While they leave their bicycles at the repair shop they go down to the beach to have a look. Women are busy doing the laundry in freshwater pools. As is seen on the right in the painting by Eugène Boudin from 1894. It will not have changed much in those 25 years.
They can camp in an orchard just outside Etretat. But the French don’t trust it completely, such a foreign mess and on July 29, 1920:
in the morning to the town and to the beach, where fishing boats had just arrived and threw away a lot of beautiful things, sponges, shells …. Accosted by a customs officer, who checks Wicher’s backpack and finds the revolver, we are busted! Had to go to the lock up and waiting for the sergeant to come. Meanwhile sat packing shells and eating carrots. Finally he came and we had to go to the Gendarmerie Nationale. On the way there he told us that we had been mistaken for Bolsheviks. They soon saw that we were only harmless madmen and so they let us go. Back to the tents for cook, eating and packing. Then in the afternoon to the Basse Mer to catch snails. Soon the tide came up and we couldn’t go further out. Had to go back with all kinds of scrambling parties. I was soaked in a big wave and I kept screaming. Savely back to the tents where we slept well in the tent for the last time.

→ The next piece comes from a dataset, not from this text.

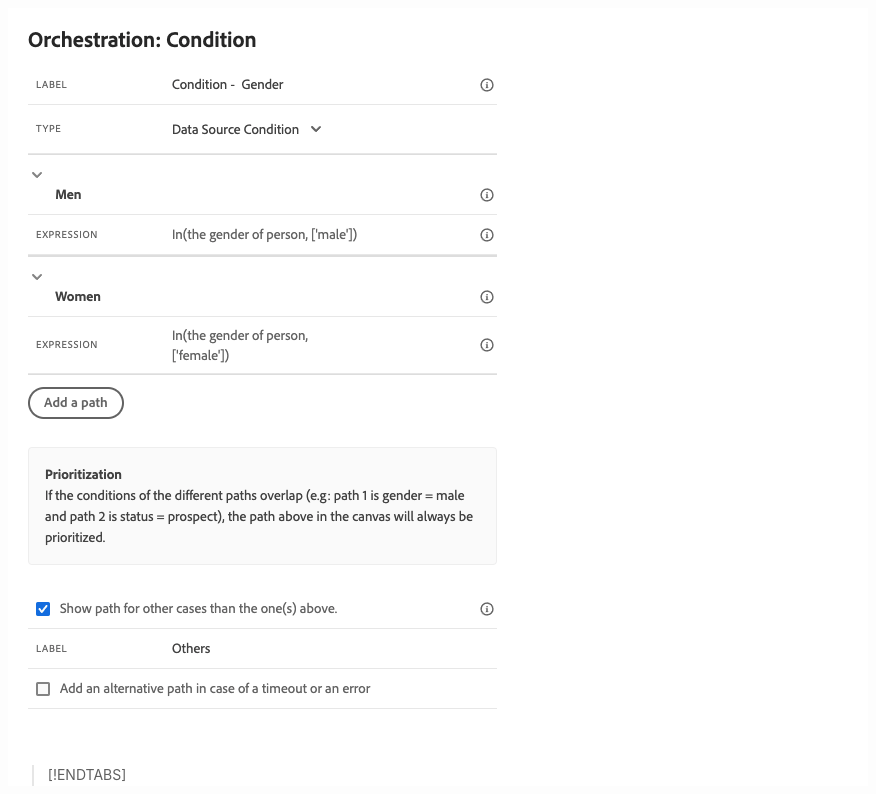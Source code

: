 ![&#x200B; Voorwaarde - Geslacht &#x200B;](/help/challenges/assets/c3-j1-condition-gender.png)
>[!ENDTABS]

Wicher had brought that revolver to shoot rabbits. On July 30, they leave for Rouen, where they visit the cathedral in the evening. Then by train back to the Netherlands, they are held up at the border, where the visitation takes too long, so that they miss the connection to Rotterdam in Antwerp. They rent a car and drive to the border. They get off at the Belgian customs, they are officially not allowed through, because the office is closed. They ask what would happen if they drive on anyway, the customs officer says with a smile: “Try it, sir.” Of course nothing happens. At half past one in the morning they ring the bell at a hotel in Ossendrecht, where the innkeeper gets out of bed to accommodate them.
From Ossendrecht, Atie and Tera leave for Zeeland where they will camp for another week. At half past seven on the bike to Woensdrecht, by rail to Goes and luckily the rail boat connected. Atie and I stamped hard on our bikes, because the Goes Katse Veer connection is now designed for car speed. At half past eleven in Zierikzee and there we waited for the people of the community college with whom we would spend a week at Schouwen. Finally at 5 o’clock in Haamstede.
Jokes are made non-stop, there is singing and there is work. They go up the salt marshes, they take the bicycle or the tram across the island. It is similar to what Stefan Zweig writes about “the youth of today”: “Today when I see young people coming out of their schools and universities with their heads raised and their faces cheerful, when I see them together, boys and girls, in free and unconcerned friendship without false shyness and shame in study, sport and play ….. carefree life ….”.
The whole trip is described in her diary.